If there is anything you want to know, though, is that’s it really fun.

Like, really, really fun.

First-time director Dan Trachtenberg may not be J.J. Abrams, but he might as well have been here, considering that a lot of the same stylistic tropes and signatures we’re used to seeing from him, are clearly on-display. This is a great thing, especially if you’re an Abrams fan, because it not only sets us off in an upsetting mood from the beginning, but also allows for us to enjoy the finer, smaller things that this movie has to offer. To call it simply “a horror flick”, isn’t doing 10 Cloverfield Lane much justice; if there is actually anything “horrifying” going on here in the movie, it’s what we think is going to happen.

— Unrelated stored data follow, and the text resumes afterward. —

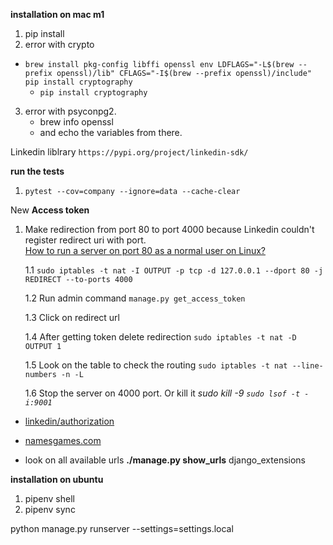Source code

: **installation on mac m1**
1. pip install
2. error with crypto
 - `brew install pkg-config libffi openssl
env LDFLAGS="-L$(brew --prefix openssl)/lib" CFLAGS="-I$(brew --prefix openssl)/include" pip install cryptography` 
   - `pip install cryptography`
3. error with psyconpg2. 
   - brew info openssl
   - and echo the variables from there.

Linkedin liblrary 
`https://pypi.org/project/linkedin-sdk/`

**run the tests**

1. `pytest --cov=company --ignore=data --cache-clear  `

New **Access token**
1. Make redirection from port 80 to port 4000 because Linkedin couldn't register redirect uri with port. \
[How to run a server on port 80 as a normal user on Linux?](https://serverfault.com/questions/112795/how-to-run-a-server-on-port-80-as-a-normal-user-on-linux)

      1.1 `sudo iptables -t nat -I OUTPUT -p tcp -d 127.0.0.1 --dport 80 -j REDIRECT --to-ports 4000`
      
      1.2 Run admin command `manage.py get_access_token`
      
      1.3 Click on redirect url
      
      1.4 After getting token delete redirection `sudo iptables -t nat -D OUTPUT 1`
      
      1.5 Look on the table to check the routing `sudo iptables -t nat --line-numbers -n -L `
      
      1.6 Stop the server on 4000 port. Or kill it   _sudo kill -9 `sudo lsof -t -i:9001`_
      
      
- [linkedin/authorization](https://www.linkedin.com/oauth/v2/authorization?response_type=code&state=foobar&scope=r_liteprofile&client_id=78zqy8vv1aerst&redirect_uri=http%3A%2F%2Fnamesgames.com%2F)   

- [namesgames.com](http://namesgames.com/?code=AQQvYQY0JDA93-rDHmeAIJ5nB1M4wjuX_Cy5i68sEQxwdpMVZIvV08nmgOYSlAKz-THYYt7-Qle9bEkRA6tEV7G_eMhvHQvu39zpToOkZMBQR1-7su7LnHp6nNxBzrTkgkWdfpHgCS9y7_BrnPLcF4CD2ttQVxqgQC4WGBQvni7_FsFsUMI6fsRfZ9rJcA&state=foobar) 

- look on all available urls **./manage.py show_urls**  django_extensions

**installation on ubuntu**
1. pipenv shell
2. pipenv sync

python manage.py runserver --settings=settings.local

Everything else about the movie is, for the most part, an exciting thriller that blends a great deal of heart, character-drama, tension, and, yes, even comedy.

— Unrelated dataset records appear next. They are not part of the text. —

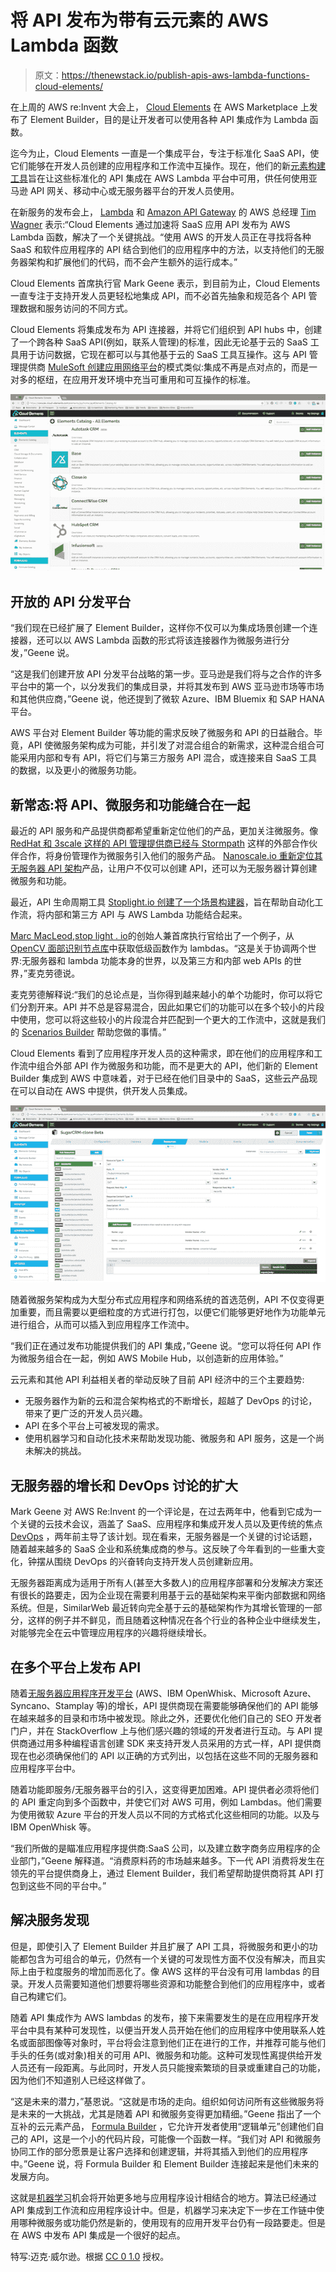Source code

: # 将 API 发布为带有云元素的 AWS Lambda 函数

> 原文：<https://thenewstack.io/publish-apis-aws-lambda-functions-cloud-elements/>

在上周的 AWS re:Invent 大会上， [Cloud Elements](http://cloud-elements.com/) 在 AWS Marketplace 上发布了 Element Builder，目的是让开发者可以使用各种 API 集成作为 Lambda 函数。

迄今为止，Cloud Elements 一直是一个集成平台，专注于标准化 SaaS API，使它们能够在开发人员创建的应用程序和工作流中互操作。现在，他们的新[元素构建工具](http://cloud-elements.com/element-builder/)旨在让这些标准化的 API 集成在 AWS Lambda 平台中可用，供任何使用亚马逊 API 网关、移动中心或无服务器平台的开发人员使用。

在新服务的发布会上， [Lambda](https://aws.amazon.com/lambda/) 和 [Amazon API Gateway](https://aws.amazon.com/api-gateway/) 的 AWS 总经理 [Tim Wagner](https://www.linkedin.com/in/timawagner) 表示:“Cloud Elements 通过加速将 SaaS 应用 API 发布为 AWS Lambda 函数，解决了一个关键挑战。“使用 AWS 的开发人员正在寻找将各种 SaaS 和软件应用程序的 API 结合到他们的应用程序中的方法，以支持他们的无服务器架构和扩展他们的代码，而不会产生额外的运行成本。”

Cloud Elements 首席执行官 Mark Geene 表示，到目前为止，Cloud Elements 一直专注于支持开发人员更轻松地集成 API，而不必首先抽象和规范各个 API 管理数据和服务访问的不同方式。

Cloud Elements 将集成发布为 API 连接器，并将它们组织到 API hubs 中，创建了一个跨各种 SaaS API(例如，联系人管理)的标准，因此无论基于云的 SaaS 工具用于访问数据，它现在都可以与其他基于云的 SaaS 工具互操作。这与 API 管理提供商 [MuleSoft 创建应用网络平台](https://www.mulesoft.com/press-center/anypoint-platform-application-network)的模式类似:集成不再是点对点的，而是一对多的枢纽，在应用开发环境中充当可重用和可互操作的标准。

![element-builder1](img/dca2121bf56f1adbec54688e4a305808.png)

## 开放的 API 分发平台

“我们现在已经扩展了 Element Builder，这样你不仅可以为集成场景创建一个连接器，还可以以 AWS Lambda 函数的形式将该连接器作为微服务进行分发，”Geene 说。

“这是我们创建开放 API 分发平台战略的第一步。亚马逊是我们将与之合作的许多平台中的第一个，以分发我们的集成目录，并将其发布到 AWS 亚马逊市场等市场和其他供应商，”Geene 说，他还提到了微软 Azure、IBM Bluemix 和 SAP HANA 平台。

AWS 平台对 Element Builder 等功能的需求反映了微服务和 API 的日益融合。毕竟，API 使微服务架构成为可能，并引发了对混合组合的新需求，这种混合组合可能采用内部和专有 API，将它们与第三方服务 API 混合，或连接来自 SaaS 工具的数据，以及更小的微服务功能。

## 新常态:将 API、微服务和功能缝合在一起

最近的 API 服务和产品提供商都希望重新定位他们的产品，更加关注微服务。像 [RedHat 和 3scale 这样的 API 管理提供商已经与 Stormpath](https://thenewstack.io/microservices-calls-robust-api-management-tools/) 这样的外部合作伙伴合作，将身份管理作为微服务引入他们的服务产品。 [Nanoscale.io 重新定位其无服务器 API 架构](https://thenewstack.io/nanoscale-io-connects-legacy-systems-microservices/)产品，让用户不仅可以创建 API，还可以为无服务器计算创建微服务和功能。

最近，API 生命周期工具 [Stoplight.io 创建了一个场景构建器](http://stoplight.io/platform/scenarios/)，旨在帮助自动化工作流，将内部和第三方 API 与 AWS Lambda 功能结合起来。

[Marc MacLeod](https://www.linkedin.com/in/marcmacleod),[stop light . io](http://stoplight.io/)的创始人兼首席执行官给出了一个例子，从 [OpenCV 面部识别节点库](http://docs.opencv.org/2.4/index.html)中获取低级函数作为 lambdas。“这是关于协调两个世界:无服务器和 lambda 功能本身的世界，以及第三方和内部 web APIs 的世界，”麦克劳德说。

麦克劳德解释说:“我们的总论点是，当你得到越来越小的单个功能时，你可以将它们分割开来。API 并不总是容易混合，因此如果它们的功能可以在多个较小的片段中使用，您可以将这些较小的片段混合并匹配到一个更大的工作流中，这就是我们的 [Scenarios Builder](https://help.stoplight.io/docs/scenarios) 帮助您做的事情。”

Cloud Elements 看到了应用程序开发人员的这种需求，即在他们的应用程序和工作流中组合外部 API 作为微服务和功能，而不是更大的 API，他们新的 Element Builder 集成到 AWS 中意味着，对于已经在他们目录中的 SaaS，这些云产品现在可以自动在 AWS 中提供，供开发人员集成。

![element-builder-2](img/372814ed9819274360dedcbea426f1f8.png)

随着微服务架构成为大型分布式应用程序和网络系统的首选范例，API 不仅变得更加重要，而且需要以更细粒度的方式进行打包，以便它们能够更好地作为功能单元进行组合，从而可以插入到应用程序工作流中。

“我们正在通过发布功能提供我们的 API 集成，”Geene 说。“您可以将任何 API 作为微服务组合在一起，例如 AWS Mobile Hub，以创造新的应用体验。”

云元素和其他 API 利益相关者的举动反映了目前 API 经济中的三个主要趋势:

*   无服务器作为新的云和混合架构格式的不断增长，超越了 DevOps 的讨论，带来了更广泛的开发人员兴趣。
*   API 在多个平台上可被发现的需求。
*   使用机器学习和自动化技术来帮助发现功能、微服务和 API 服务，这是一个尚未解决的挑战。

## 无服务器的增长和 DevOps 讨论的扩大

Mark Geene 对 AWS Re:Invent 的一个评论是，在过去两年中，他看到它成为一个关键的云技术会议，涵盖了 SaaS、应用程序和集成开发人员以及更传统的焦点 [DevOps](/category/devops/) ，两年前主导了该计划。现在看来，无服务器是一个关键的讨论话题，随着越来越多的 SaaS 企业和系统集成商的参与。这反映了今年看到的一些重大变化，钟摆从围绕 DevOps 的兴奋转向支持开发人员创建新应用。

无服务器距离成为适用于所有人(甚至大多数人)的应用程序部署和分发解决方案还有很长的路要走，因为企业现在需要利用基于云的基础架构来平衡内部数据和网络系统。但是，SimilarWeb 最近转向完全基于云的基础架构作为其增长管理的一部分，这样的例子并不鲜见，而且随着这种情况在各个行业的各种企业中继续发生，对能够完全在云中管理应用程序的兴趣将继续增长。

## 在多个平台上发布 API

随着[无服务器应用程序开发平台](https://thenewstack.io/guide-serverless-technologies-functions-backends-service/) (AWS、IBM OpenWhisk、Microsoft Azure、Syncano、Stamplay 等)的增长，API 提供商现在需要能够确保他们的 API 能够在越来越多的目录和市场中被发现。除此之外，还要优化他们自己的 SEO 开发者门户，并在 StackOverflow 上与他们感兴趣的领域的开发者进行互动。与 API 提供商通过用多种编程语言创建 SDK 来支持开发人员采用的方式一样，API 提供商现在也必须确保他们的 API 以正确的方式列出，以包括在这些不同的无服务器和应用程序平台中。

随着功能即服务/无服务器平台的引入，这变得更加困难。API 提供者必须将他们的 API 重定向到多个函数中，并使它们对 AWS 可用，例如 Lambdas。他们需要为使用微软 Azure 平台的开发人员以不同的方式格式化这些相同的功能。以及与 IBM OpenWhisk 等。

“我们所做的是瞄准应用程序提供商:SaaS 公司，以及建立数字商务应用程序的企业部门，”Geene 解释道。“消费原料药的市场越来越多。下一代 API 消费将发生在领先的平台提供商身上，通过 Element Builder，我们希望帮助提供商将其 API 打包到这些不同的平台中。”

## 解决服务发现

但是，即使引入了 Element Builder 并且扩展了 API 工具，将微服务和更小的功能都包含为可组合的单元，仍然有一个关键的可发现性方面不仅没有解决，而且实际上由于粒度服务的增加而恶化了。像 AWS 这样的平台没有可用 lambdas 的目录。开发人员需要知道他们想要将哪些资源和功能整合到他们的应用程序中，或者自己构建它们。

随着 API 集成作为 AWS lambdas 的发布，接下来需要发生的是在应用程序开发平台中具有某种可发现性，以便当开发人员开始在他们的应用程序中使用联系人姓名或面部图像等对象时，平台将会注意到他们正在进行的工作，并推荐可能与他们手头的任务(或对象)相关的可用 API、微服务和功能。这种可发现性离提供给开发人员还有一段距离。与此同时，开发人员只能搜索繁琐的目录或重建自己的功能，因为他们不知道别人已经这样做了。

“这是未来的潜力，”基恩说。“这就是市场的走向。组织如何访问所有这些微服务将是未来的一大挑战，尤其是随着 API 和微服务变得更加精细。”Geene 指出了一个互补的云元素产品， [Formula Builder](http://cloud-elements.com/formula-builder/) ，它允许开发者使用“逻辑单元”创建他们自己的 API，这是一个小的代码片段，可能像一个函数一样。“我们对 API 和微服务协同工作的部分愿景是让客户选择和创建逻辑，并将其插入到他们的应用程序中。”Geene 说，将 Formula Builder 和 Element Builder 连接起来是他们未来的发展方向。

这就是[机器学习](/category/machine-learning/)机会将开始更多地与应用程序设计相结合的地方。算法已经通过 API 集成到工作流和应用程序设计中。但是，机器学习来决定下一步在工作链中使用哪种微服务或功能仍然是新的，使用现有的应用开发平台仍有一段路要走。但是在 AWS 中发布 API 集成是一个很好的起点。

特写:迈克·威尔逊。根据 [CC 0 1.0](https://creativecommons.org/publicdomain/zero/1.0/) 授权。

<svg xmlns:xlink="http://www.w3.org/1999/xlink" viewBox="0 0 68 31" version="1.1"><title>Group</title> <desc>Created with Sketch.</desc></svg>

10 Cloverfield Lane could have easily been a boring, meandering slog of watching famous, good-looking people, cry and complain about the end of the world being nigh, but the team behind the movie are much smarter than that and know the best ways to keep an audience interested, is by giving them something more to chew on. That’s why the characters, as limited as they may be in terms of what we get to see of them, do feel fully-realized enough to where we’re compelled to see what happens next – not just because it’s Earth that’s, supposedly, under attack, but because we actually give a hoot about these characters.

This is all the more important due to the fact that 10 Cloverfield Lane is, essentially, a three-hander featuring the likes of John Goodman, Mary Elizabeth Winstead, and John Gallagher, Jr. I won’t say if somebody else shows up, or is heard, but yeah, for the most part, it’s the Goodman/Winstead/Gallagher show for the longest time and it’s a great one. All three are pros and are able to bring out the smallest, but most meaningful details in their characters that make them all the more humane and compelling, even if we’re still foggy on the details of who the hell they actually are, as opposed to who they say they are.


And this is when 10 Cloverfield Lane starts to run into a slight bit of a problem.

For one, it builds itself so nicely as this small, rather contained chiller-thriller of sorts, that when it decides to turn the other cheek and be something a bit bigger and more explosive, it seems a bit off. Not unwelcome, but odd in the way that it seems like one half of the film was directed by Trachtenberg, and the other half was filmed by someone else, entirely. I won’t say exactly why this is a problem, but just know, it’s a bit of a shame to see 10 Cloverfield Lane go from something so smart and exciting, to something a bit less subtle and more wacky.

Still though, for the longest time, it’s a fun movie that clearly shows why advertising in the movie-business, above all else, pays off in the long run. This may not be good for the future of films, but hey, it’s something that’s going to continue to catch the world by storm.

So freakin’ deal with it!

Consensus: It may get a little wild in its last act, but for the longest time, 10 Cloverfield Lane is a fun, exciting, and well-acted tale that’s been shredded in so much secrecy, it’s hard to picture what’s going to happen next.